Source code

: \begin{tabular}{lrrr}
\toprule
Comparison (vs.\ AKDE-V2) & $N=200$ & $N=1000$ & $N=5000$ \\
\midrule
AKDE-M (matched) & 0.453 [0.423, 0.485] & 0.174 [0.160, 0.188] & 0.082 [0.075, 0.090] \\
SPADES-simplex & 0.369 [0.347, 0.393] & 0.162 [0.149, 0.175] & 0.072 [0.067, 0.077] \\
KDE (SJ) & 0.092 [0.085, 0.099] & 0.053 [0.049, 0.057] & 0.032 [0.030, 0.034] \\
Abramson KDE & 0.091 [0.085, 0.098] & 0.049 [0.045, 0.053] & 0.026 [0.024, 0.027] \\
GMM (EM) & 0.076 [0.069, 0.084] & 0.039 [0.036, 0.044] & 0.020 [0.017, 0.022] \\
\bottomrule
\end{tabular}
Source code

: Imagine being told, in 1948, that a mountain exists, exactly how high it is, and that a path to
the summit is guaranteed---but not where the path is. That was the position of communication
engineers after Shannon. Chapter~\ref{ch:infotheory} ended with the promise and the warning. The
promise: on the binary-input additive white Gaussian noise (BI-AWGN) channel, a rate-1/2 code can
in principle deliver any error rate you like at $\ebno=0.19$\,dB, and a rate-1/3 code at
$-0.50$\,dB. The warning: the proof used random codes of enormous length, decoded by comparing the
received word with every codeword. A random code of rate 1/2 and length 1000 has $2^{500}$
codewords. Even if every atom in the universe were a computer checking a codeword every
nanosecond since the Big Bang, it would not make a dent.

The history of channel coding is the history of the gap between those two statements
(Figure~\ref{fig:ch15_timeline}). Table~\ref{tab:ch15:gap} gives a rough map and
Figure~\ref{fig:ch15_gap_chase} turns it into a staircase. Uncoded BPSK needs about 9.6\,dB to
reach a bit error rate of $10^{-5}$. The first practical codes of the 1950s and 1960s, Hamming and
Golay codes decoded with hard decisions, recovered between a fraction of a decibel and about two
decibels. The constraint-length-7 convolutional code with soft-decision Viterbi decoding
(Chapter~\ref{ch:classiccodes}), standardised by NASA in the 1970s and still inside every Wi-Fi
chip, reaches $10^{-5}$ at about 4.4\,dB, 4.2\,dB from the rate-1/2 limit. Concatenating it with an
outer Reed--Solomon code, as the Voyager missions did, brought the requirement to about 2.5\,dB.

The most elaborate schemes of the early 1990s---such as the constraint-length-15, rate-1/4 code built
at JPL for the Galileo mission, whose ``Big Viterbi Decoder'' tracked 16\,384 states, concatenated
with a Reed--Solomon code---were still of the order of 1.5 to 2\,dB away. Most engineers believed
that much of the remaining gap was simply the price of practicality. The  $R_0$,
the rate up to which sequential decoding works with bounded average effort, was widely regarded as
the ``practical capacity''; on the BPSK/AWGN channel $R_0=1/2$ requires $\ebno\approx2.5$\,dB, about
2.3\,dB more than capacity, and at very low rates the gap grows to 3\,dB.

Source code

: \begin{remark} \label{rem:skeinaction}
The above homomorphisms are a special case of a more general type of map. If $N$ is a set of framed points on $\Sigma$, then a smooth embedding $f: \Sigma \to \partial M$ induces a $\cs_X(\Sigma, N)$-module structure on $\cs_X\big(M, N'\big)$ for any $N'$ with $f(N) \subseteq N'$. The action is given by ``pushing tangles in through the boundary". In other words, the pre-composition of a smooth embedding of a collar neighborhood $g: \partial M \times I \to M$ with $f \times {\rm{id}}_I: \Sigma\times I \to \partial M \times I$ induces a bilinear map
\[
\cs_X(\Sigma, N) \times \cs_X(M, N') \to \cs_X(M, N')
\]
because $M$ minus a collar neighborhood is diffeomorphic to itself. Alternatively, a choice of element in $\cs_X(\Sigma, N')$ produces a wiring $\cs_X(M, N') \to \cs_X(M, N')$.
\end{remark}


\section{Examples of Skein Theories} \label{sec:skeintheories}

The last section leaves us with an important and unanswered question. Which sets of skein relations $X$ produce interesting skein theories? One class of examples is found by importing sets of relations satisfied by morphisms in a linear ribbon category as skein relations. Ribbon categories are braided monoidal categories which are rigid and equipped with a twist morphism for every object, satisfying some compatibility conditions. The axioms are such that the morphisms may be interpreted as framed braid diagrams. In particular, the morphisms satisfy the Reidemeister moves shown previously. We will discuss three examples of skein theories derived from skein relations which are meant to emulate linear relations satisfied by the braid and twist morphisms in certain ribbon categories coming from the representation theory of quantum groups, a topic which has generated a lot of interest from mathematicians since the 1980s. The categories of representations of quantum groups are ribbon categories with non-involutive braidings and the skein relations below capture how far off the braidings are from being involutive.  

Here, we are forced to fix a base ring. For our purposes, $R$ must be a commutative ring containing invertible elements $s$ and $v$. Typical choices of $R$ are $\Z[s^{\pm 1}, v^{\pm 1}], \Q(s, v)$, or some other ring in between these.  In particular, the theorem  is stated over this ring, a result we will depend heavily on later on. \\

--

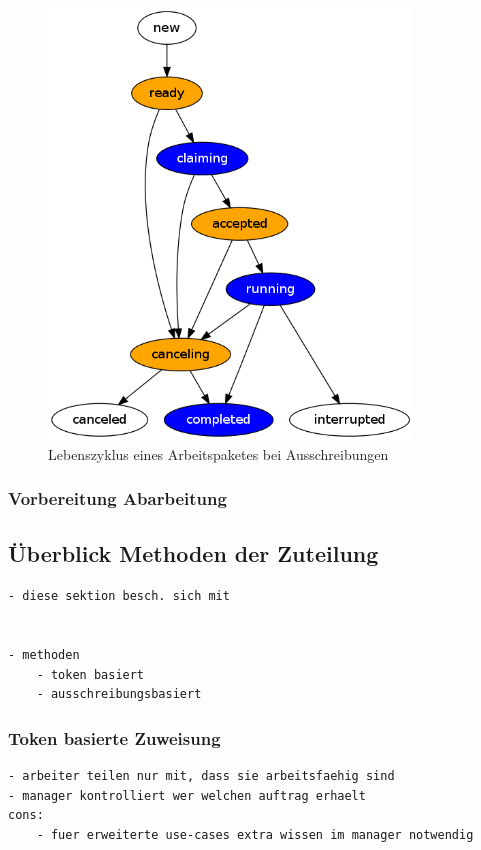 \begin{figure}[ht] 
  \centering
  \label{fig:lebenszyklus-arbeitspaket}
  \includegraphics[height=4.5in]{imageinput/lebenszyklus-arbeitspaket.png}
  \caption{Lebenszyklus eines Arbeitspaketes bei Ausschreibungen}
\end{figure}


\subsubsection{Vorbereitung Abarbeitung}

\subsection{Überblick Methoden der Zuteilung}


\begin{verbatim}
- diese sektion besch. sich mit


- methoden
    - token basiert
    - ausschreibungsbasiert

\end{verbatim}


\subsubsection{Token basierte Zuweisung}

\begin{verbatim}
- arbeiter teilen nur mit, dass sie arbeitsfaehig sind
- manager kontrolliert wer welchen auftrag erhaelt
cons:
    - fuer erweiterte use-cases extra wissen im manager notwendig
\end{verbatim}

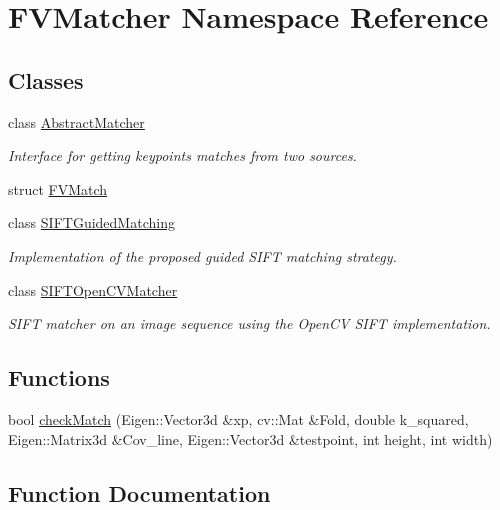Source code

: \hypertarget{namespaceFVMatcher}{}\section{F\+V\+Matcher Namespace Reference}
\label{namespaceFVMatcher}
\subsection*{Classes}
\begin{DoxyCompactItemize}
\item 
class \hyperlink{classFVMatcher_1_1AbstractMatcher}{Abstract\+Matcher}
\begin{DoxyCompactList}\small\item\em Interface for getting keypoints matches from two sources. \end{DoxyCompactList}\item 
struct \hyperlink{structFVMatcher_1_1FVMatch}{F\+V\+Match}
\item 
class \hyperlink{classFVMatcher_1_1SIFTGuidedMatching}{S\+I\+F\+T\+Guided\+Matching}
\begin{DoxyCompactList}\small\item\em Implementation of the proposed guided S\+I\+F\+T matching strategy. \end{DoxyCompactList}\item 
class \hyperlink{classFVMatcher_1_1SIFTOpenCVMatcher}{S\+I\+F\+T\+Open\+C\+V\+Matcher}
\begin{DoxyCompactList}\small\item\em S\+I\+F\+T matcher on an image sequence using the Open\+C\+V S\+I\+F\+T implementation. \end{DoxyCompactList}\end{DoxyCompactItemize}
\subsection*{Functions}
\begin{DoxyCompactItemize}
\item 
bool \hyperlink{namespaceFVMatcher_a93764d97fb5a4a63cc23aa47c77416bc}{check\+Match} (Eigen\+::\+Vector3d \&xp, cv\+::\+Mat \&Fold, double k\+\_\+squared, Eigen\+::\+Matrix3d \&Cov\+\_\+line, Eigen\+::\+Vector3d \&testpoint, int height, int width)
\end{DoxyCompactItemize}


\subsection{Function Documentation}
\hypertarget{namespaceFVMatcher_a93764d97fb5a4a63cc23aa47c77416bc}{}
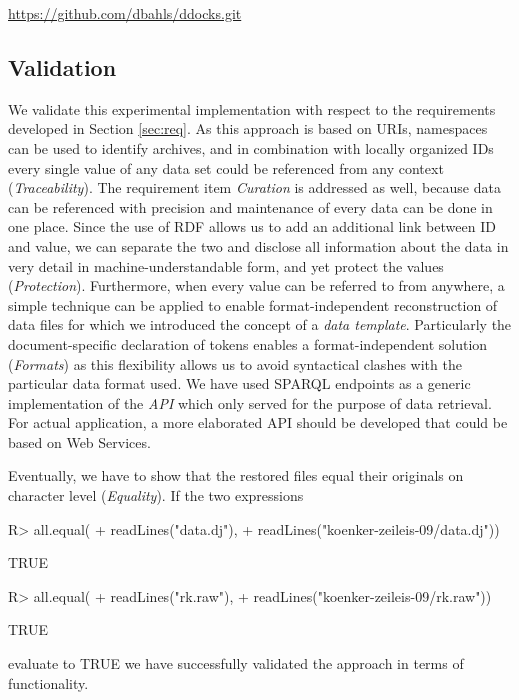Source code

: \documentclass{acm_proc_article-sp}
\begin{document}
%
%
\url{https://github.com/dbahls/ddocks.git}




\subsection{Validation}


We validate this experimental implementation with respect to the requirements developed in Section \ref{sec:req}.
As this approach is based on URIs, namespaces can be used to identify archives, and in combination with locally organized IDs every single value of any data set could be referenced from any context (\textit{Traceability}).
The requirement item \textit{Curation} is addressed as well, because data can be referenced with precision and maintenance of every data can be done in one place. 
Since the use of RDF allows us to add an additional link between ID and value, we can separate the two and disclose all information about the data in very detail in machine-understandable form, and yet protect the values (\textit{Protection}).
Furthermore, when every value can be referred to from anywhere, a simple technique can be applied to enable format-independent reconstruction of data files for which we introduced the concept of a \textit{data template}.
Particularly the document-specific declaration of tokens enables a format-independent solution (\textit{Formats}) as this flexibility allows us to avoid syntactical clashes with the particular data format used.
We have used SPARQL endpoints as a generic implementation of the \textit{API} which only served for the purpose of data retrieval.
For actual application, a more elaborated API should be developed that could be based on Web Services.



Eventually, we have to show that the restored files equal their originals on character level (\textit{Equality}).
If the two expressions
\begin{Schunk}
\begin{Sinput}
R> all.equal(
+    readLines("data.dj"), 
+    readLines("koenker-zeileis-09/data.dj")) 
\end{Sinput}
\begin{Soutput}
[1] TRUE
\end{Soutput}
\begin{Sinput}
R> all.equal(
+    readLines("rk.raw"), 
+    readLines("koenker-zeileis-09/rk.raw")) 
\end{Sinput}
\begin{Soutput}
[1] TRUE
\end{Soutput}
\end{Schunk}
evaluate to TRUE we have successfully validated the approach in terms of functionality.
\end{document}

| Aim of the exercise |
Retype only the stretch of lines above starting at the one with "The requirement item" and stopping at the one with "Particularly the document-specific", exactly as written, with both kept.

| Answer for the task |
The requirement item \textit{Curation} is addressed as well, because data can be referenced with precision and maintenance of every data can be done in one place. 
Since the use of RDF allows us to add an additional link between ID and value, we can separate the two and disclose all information about the data in very detail in machine-understandable form, and yet protect the values (\textit{Protection}).
Furthermore, when every value can be referred to from anywhere, a simple technique can be applied to enable format-independent reconstruction of data files for which we introduced the concept of a \textit{data template}.
Particularly the document-specific declaration of tokens enables a format-independent solution (\textit{Formats}) as this flexibility allows us to avoid syntactical clashes with the particular data format used.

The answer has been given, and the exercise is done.